Nous eûmes ce jour-là de petites émotions : on pêcha une bonite ; une tourterelle venant de terre mit tout le monde en mouvement ; on donna le fouet à un mousse ; le capitaine avait ri deux fois dans la matinée. Ce brave militaire bourgeois était bien un peu bête, un peu glorieux, un peu fier de son grade et de ses fonctions, dont la partie la plus importante se bornait à bien dîner.

Vers midi on jetait l’ancre devant Seará, nommée également Fortaleza. La ville, entourée de cocotiers, me parut d’un assez joli aspect. Pour y entrer, il faut traverser une plage de sable. On ne fit qu’y remettre et prendre les dépêches. Je voyais de loin des animaux qui m’intriguaient beaucoup ; ils me paraissaient plus grands que des chevaux et ressemblaient à des chameaux ; je ne me trompais pas, c’étaient des chameaux transportés d’Afrique, sans doute par une société d’acclimatation indigène[2]. Le pays me paraît être excellent pour ces animaux, auxquels le sable est familier.
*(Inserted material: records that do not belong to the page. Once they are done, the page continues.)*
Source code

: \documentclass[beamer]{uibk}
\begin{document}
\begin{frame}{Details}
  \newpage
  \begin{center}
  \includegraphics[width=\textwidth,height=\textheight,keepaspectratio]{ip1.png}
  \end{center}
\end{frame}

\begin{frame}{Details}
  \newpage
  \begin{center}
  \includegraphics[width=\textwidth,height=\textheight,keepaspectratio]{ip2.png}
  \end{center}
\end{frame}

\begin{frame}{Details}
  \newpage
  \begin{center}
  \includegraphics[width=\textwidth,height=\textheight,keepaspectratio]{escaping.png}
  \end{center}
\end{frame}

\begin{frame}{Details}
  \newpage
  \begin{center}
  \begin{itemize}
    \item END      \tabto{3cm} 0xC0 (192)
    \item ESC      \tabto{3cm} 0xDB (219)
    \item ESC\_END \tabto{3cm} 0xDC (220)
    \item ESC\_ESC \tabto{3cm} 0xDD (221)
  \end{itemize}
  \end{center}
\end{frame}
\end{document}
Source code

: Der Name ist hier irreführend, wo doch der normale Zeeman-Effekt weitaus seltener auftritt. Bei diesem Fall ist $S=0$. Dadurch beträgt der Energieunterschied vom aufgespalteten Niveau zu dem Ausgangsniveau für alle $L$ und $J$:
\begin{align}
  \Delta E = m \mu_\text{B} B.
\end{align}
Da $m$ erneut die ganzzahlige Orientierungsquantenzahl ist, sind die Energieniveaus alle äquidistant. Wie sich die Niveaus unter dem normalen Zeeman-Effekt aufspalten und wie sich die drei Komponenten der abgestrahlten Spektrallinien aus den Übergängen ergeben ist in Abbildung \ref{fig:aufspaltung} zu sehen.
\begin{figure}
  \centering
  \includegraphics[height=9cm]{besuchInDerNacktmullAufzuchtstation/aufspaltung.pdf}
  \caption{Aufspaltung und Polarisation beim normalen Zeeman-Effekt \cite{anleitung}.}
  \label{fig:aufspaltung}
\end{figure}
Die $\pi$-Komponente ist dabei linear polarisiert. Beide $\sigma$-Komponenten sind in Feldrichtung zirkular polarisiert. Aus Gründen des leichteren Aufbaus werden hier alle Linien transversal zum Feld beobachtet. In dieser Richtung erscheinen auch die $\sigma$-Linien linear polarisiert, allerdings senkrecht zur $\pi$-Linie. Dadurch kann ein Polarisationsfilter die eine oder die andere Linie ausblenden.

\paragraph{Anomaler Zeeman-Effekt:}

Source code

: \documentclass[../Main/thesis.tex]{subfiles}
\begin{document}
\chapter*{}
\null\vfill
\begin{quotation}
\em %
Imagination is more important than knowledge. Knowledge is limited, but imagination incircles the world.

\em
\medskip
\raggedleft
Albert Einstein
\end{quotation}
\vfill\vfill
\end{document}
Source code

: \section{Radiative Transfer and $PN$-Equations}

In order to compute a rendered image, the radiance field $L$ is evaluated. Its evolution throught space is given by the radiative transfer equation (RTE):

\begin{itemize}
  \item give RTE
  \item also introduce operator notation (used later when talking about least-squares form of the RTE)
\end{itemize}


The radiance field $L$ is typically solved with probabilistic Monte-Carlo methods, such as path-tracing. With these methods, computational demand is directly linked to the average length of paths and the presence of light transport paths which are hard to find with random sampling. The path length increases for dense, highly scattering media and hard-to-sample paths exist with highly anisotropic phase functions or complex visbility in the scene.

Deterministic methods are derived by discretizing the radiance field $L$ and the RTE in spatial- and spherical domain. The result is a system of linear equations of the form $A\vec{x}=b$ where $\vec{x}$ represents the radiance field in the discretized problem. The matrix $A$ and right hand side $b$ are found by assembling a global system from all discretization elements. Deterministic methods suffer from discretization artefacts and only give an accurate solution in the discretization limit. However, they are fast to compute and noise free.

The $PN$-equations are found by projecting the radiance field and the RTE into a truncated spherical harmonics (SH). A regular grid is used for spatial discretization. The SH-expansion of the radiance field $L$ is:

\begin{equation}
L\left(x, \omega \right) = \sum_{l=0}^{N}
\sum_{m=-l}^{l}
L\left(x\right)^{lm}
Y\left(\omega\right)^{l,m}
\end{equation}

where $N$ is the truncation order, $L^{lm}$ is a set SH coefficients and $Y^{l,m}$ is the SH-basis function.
Les jangadas en grand nombre sont les seules embarcations de Searà.

Je me levai le lendemain avec un grand mal de tête, ayant, malgré ma précaution de fermer ma porte, été forcé d’entendre une partie de la nuit annoncer, sur le ton le plus lamentable, les numéros d’une partie de loto commencée après dîner et finie à deux heures du matin.

Je passai la matinée, étendu sur des cordages, à regarder des matelots nègres et des soldats raccommodant leur linge, c’est-à-dire leurs pantalons, car peu d’entre eux avaient des chemises.

Depuis que nous avions doublé le cap Saint-Roch, le soleil nous gênait de plus en plus. Chaque tour de roue nous approchant de la ligne, nous plaçait directement en face du soleil le matin, en même temps qu’il nous mettait perpendiculairement dessous à midi. Il se coucha magnifiquement. Je restai une partie de la nuit sur le pont ; mais j’en fus chassé par un grand nigaud

  1. Voy. p. 5. « Jangadas » et non « rengades. »
  2. Il s’agit ici d’un envoi de la Société d’acclimatation de Paris.